Character, determines the type of box which is drawn around plots, see par.

lower, upper

numeric (between 0 and 1), lower is the minimum and upper is the maximum height for rectangles drawn in the plot. Both need to be in [0, 1] and higher cannot be smaller than lower.

pos

numeric, position of rectangles in the plot relative to the baseline. Value must be in the [-1, 1] range (below vs. above baseline).

horizontal

logical, plot orientation: species as rows (TRUE) or as columns (FALSE).

digits

numeric, number of significant digits in output.

which

numeric or character (can be a vector) defining a subset of species from the fitted object, or NULL (all species, default).

sep

a character string to separate the sub-strings in factor levels.

row.names

NULL or a character vector giving the row names for the data frame.

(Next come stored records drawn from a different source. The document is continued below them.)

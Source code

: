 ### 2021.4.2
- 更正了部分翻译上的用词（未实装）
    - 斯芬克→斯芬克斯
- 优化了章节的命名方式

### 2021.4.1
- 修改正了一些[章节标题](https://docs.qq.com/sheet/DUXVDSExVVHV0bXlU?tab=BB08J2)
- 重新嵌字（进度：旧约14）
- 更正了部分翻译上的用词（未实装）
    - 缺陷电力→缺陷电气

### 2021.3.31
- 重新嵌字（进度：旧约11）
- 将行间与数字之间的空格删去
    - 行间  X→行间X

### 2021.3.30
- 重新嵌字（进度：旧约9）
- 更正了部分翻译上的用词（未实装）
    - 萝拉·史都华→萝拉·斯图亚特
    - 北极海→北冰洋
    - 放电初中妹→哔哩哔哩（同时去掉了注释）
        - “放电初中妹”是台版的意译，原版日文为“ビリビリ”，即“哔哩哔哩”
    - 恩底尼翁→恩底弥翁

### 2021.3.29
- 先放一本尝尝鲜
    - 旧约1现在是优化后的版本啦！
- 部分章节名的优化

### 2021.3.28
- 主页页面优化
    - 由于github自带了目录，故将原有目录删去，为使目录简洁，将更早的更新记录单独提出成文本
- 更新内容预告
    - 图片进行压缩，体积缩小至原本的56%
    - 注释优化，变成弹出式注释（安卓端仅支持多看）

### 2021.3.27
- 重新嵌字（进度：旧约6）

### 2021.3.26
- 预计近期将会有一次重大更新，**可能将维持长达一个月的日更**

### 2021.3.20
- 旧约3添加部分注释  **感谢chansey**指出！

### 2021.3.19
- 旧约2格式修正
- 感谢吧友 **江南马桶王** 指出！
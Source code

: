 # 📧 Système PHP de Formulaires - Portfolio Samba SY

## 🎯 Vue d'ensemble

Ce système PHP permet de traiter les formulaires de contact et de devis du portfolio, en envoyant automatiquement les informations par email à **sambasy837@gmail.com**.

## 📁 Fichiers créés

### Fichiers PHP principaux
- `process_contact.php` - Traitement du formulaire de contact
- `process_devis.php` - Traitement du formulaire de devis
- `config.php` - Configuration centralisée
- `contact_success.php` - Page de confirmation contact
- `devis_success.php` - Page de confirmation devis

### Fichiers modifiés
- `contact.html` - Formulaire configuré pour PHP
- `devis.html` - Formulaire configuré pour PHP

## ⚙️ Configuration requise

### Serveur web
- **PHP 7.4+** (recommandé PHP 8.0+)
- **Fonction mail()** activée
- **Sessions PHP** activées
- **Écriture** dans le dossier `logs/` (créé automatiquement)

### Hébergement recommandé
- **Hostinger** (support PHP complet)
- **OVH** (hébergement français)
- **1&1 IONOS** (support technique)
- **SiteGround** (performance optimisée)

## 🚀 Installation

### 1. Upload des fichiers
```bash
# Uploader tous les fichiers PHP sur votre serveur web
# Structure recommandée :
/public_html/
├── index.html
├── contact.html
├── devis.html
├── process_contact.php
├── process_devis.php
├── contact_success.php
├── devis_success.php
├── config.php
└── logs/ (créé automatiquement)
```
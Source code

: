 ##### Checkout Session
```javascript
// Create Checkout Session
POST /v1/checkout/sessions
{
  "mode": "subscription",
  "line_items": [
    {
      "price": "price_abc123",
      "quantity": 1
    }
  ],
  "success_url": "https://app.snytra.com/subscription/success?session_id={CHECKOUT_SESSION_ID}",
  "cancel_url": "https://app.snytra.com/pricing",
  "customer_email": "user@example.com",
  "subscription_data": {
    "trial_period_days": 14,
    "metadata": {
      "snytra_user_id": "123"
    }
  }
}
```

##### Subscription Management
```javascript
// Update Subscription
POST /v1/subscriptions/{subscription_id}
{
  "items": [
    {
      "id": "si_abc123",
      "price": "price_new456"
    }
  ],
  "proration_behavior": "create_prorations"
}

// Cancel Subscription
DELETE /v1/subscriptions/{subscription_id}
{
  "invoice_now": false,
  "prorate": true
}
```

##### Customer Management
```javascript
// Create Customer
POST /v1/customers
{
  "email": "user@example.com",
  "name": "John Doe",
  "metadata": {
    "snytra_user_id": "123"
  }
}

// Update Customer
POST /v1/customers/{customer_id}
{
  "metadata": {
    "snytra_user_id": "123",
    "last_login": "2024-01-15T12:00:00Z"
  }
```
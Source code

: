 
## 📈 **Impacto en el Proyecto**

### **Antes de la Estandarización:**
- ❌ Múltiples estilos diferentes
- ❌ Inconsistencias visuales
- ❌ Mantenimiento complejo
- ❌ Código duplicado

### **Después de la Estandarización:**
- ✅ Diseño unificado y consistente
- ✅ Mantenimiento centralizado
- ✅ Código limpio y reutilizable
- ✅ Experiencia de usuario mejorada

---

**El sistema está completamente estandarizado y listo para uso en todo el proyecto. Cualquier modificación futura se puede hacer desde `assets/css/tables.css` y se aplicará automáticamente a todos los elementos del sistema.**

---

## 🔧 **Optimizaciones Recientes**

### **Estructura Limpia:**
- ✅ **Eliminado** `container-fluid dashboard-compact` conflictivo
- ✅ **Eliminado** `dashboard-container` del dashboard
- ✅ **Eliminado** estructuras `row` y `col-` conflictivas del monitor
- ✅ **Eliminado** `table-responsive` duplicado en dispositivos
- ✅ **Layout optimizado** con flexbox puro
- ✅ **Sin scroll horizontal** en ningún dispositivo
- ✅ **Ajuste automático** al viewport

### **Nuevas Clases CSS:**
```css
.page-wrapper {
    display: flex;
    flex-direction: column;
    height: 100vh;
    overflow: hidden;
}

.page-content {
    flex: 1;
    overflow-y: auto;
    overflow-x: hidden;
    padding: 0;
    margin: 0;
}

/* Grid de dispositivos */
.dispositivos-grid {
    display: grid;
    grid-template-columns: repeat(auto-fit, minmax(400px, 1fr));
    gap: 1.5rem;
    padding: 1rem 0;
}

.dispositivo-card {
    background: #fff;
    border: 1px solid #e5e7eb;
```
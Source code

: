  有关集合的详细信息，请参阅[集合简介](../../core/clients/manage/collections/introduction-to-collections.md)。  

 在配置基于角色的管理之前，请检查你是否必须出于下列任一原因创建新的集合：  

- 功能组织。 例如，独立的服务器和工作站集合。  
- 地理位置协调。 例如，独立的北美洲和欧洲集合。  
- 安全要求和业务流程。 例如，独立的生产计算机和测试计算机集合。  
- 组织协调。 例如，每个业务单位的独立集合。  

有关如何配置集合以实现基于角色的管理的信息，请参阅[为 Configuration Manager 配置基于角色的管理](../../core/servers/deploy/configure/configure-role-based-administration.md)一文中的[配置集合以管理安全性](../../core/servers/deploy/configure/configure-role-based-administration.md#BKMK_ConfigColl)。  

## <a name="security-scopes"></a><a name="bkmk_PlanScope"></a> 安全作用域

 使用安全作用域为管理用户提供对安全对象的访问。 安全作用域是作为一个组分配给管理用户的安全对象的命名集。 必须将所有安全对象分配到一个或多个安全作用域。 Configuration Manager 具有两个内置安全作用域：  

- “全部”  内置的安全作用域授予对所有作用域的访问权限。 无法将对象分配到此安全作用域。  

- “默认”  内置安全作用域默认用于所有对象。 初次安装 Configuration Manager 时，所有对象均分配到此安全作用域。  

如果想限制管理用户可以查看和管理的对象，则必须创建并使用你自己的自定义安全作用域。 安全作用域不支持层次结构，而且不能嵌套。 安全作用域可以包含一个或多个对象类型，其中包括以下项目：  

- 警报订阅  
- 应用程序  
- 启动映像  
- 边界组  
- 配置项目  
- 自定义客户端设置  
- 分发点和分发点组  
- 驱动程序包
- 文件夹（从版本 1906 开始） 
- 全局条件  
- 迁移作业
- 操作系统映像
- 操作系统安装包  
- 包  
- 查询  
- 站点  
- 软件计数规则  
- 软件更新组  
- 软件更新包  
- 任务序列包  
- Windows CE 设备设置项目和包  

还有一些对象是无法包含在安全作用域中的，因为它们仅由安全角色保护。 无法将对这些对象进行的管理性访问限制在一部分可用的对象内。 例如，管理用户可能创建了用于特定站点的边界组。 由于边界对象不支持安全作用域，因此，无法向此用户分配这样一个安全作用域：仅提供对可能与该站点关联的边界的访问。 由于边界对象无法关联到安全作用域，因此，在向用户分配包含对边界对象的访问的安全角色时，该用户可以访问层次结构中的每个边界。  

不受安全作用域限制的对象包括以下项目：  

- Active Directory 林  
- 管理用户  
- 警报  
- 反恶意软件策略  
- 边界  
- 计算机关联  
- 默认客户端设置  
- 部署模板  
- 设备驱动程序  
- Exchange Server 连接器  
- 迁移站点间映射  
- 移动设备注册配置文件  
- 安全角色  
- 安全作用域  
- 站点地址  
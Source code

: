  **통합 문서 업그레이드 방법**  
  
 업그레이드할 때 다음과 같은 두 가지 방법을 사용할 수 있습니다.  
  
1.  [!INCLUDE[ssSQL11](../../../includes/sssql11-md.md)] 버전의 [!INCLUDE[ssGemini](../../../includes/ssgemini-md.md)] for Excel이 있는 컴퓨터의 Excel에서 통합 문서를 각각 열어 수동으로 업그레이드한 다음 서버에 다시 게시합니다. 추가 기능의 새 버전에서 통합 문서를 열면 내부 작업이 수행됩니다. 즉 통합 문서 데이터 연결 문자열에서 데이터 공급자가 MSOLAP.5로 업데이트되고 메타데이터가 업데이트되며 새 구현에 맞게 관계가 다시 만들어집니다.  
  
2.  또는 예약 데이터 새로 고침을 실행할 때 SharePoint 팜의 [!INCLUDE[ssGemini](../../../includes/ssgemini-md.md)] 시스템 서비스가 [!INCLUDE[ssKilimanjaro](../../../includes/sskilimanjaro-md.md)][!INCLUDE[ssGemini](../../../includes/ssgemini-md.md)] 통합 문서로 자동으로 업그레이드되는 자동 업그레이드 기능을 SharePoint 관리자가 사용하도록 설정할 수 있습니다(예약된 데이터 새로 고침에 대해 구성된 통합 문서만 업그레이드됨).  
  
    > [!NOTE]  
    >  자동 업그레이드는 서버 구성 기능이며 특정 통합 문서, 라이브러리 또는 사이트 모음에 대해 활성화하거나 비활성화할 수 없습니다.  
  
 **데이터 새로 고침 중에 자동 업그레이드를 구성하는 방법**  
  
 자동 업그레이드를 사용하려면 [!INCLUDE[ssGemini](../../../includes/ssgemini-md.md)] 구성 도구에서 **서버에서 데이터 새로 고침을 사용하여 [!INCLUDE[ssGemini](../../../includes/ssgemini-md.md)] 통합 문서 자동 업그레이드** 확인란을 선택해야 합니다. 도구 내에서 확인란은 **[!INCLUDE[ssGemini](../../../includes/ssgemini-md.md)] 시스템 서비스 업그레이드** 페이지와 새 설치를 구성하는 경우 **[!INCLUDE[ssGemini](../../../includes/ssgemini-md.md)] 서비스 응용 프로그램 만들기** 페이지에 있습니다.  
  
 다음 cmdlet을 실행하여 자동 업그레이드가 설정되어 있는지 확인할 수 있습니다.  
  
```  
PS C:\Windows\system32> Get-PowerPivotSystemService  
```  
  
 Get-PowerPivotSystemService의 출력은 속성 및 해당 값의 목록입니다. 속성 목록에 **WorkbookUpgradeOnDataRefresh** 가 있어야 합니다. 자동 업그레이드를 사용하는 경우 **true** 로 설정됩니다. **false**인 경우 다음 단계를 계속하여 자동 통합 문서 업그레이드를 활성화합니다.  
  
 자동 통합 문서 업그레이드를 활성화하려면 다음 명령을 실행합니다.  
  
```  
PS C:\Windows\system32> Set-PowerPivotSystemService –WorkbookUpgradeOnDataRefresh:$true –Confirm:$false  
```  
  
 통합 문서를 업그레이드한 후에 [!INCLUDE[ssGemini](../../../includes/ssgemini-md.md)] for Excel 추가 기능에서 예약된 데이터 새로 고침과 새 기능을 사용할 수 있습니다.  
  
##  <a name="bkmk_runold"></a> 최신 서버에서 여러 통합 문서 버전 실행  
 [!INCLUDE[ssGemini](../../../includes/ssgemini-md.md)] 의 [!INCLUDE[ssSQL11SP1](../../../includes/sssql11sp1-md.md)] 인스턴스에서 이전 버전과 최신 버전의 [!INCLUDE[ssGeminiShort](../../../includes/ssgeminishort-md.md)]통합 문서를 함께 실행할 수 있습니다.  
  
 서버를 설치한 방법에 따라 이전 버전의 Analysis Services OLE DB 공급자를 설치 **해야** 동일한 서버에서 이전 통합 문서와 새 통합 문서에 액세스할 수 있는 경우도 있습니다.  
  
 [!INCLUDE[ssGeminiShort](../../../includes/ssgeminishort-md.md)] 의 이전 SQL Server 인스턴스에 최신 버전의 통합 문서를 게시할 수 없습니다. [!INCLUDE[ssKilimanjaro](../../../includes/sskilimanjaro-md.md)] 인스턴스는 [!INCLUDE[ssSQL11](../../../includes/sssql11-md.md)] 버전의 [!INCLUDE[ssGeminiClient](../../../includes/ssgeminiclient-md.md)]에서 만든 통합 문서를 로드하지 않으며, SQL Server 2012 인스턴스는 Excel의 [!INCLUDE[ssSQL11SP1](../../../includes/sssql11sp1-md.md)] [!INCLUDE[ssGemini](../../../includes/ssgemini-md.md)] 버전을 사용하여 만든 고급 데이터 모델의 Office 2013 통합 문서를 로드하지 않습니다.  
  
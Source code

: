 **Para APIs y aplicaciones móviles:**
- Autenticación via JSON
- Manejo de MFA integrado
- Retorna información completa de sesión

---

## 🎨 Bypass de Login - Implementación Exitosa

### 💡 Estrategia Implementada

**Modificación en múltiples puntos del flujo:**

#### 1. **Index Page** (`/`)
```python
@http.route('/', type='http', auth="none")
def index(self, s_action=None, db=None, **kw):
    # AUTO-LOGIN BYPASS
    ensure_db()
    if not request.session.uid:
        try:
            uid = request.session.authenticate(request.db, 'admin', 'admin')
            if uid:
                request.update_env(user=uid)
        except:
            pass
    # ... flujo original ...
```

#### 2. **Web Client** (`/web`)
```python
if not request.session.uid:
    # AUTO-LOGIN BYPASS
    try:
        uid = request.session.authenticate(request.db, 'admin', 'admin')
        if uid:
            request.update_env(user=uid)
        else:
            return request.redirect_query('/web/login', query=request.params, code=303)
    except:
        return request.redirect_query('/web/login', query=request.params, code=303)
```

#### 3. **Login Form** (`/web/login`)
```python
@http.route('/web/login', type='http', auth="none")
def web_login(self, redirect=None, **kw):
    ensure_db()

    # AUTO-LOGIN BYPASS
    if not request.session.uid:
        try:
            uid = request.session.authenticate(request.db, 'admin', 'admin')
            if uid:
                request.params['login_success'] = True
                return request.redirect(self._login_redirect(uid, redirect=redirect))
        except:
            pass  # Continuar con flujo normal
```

Missing values are not allowed. See as.data.frame.

optional

logical. If TRUE, setting row names and converting column names (to syntactic names: see make.names) is optional. See as.data.frame.

pos_only

logical, best partition normally returns the original variable without recognizing the direction of the association. pos_only = TRUE returns values where negative associations are taken into account and 1 indicates strata of positive association. This is only important when comb is not "rank".

subset

logical, numeric, or character index indicating species to keep, missing values are not accepted. The default NULL returns the original object without subsetting.

vcov

logical, if variance-covariance matrix is to be returned.

gnew, xnew

new values for strata and modifiers (right-hand-side of formula) to predict for, or NULL. Predicting for new strata available for comb = "rank" models only.

...

other arguments passed to the underlying functions.

Details

Currently available distributions:

"gaussian"

real valued continuous observations, e.g. biomass, uses lm of the stats package. Identity link is assumed. Centering modified variables is generally advised to avoid negative expected values when the response is nonnegative.

"poisson"

Poisson count data, uses glm of the stats package. Exponential (log) link is assumed.

"binomial"

presence-absence (detection-nondetection) type data, uses glm of the stats package. Logistic (logit) link is assumed.

"negbin"

overdispersed Negative Binomial count data, uses glm.nb of the MASS package. Exponential (log) link is assumed.

"beta"

continuous response in the unit interval (0-1), e.g. percent cover, uses betareg of the betareg package. Logistic (logit) link for the mean model is assumed.

"zip"

zero-inflated Poisson counts, indicative properties are tested as part of the abundance model, uses zeroinfl of the pscl package. Exponential (log) link is used for count based analysis, the second part of the dist argument following the colon is used as link function for the zero component (logistic link assumed).

"zinb"

zero-inflated Negative Binomial counts, indicative properties are tested as part of the abundance model, uses zeroinfl of the pscl package. The zero-inflation component refers to the probability of 0. Exponential (log) link is used for count based analysis, the second part of the dist argument following the colon is used as link function for the zero component (logistic link assumed).

"zip2"

zero-inflated Poisson counts, indicative properties are tested as part of the zero-model, uses zeroinfl of the pscl package. The zero-inflation component refers to the probability of 1 to be consistent with other methods regarding positive and negative effects. Logistic (logit) link is assumed for zero-nonzero based analysis, only symmetric link functions (logit, probit) allowed. Exponential (log) link is used for the count data part which cannot be changed.

"zinb2"

zero-inflated Negative Binomial counts, indicative properties are tested as part of the zero-model, uses zeroinfl of the pscl package. The zero-inflation component refers to the probability of 1 to be consistent with other methods regarding positive and negative effects. Logistic (logit) link is assumed for zero-nonzero based analysis, only symmetric link functions (logit, probit) allowed. Exponential (log) link is used for the count data part which cannot be changed.

"rsf"

presence-only data using resource selection functions (RSF) as explained in rsf in the ResourceSelection package, assuming global availability (m = 0). The "rsf" works only for single species using opticut1 because 'presence-only' type data cannot be kept in a single matrix-like object for multiple species. Intercept only model (i.e. no modifier variables in right-hand-side of the formula) is accepted for "rsf". Exponential (log) link is assumed.

"rspf"

presence-only data using resource selection probability functions (RSPF) as explained in rspf in the ResourceSelection package, assuming global availability (m = 0). The "rspf" works only for single species using opticut1 because 'presence-only' type data cannot be kept in a single matrix-like object for multiple species. Intercept only model is not accepted for "rspf", need to have at least one continuous modifier variable for identifiability (see Solymos & Lele 2016). Logistic (logit) link is assumed.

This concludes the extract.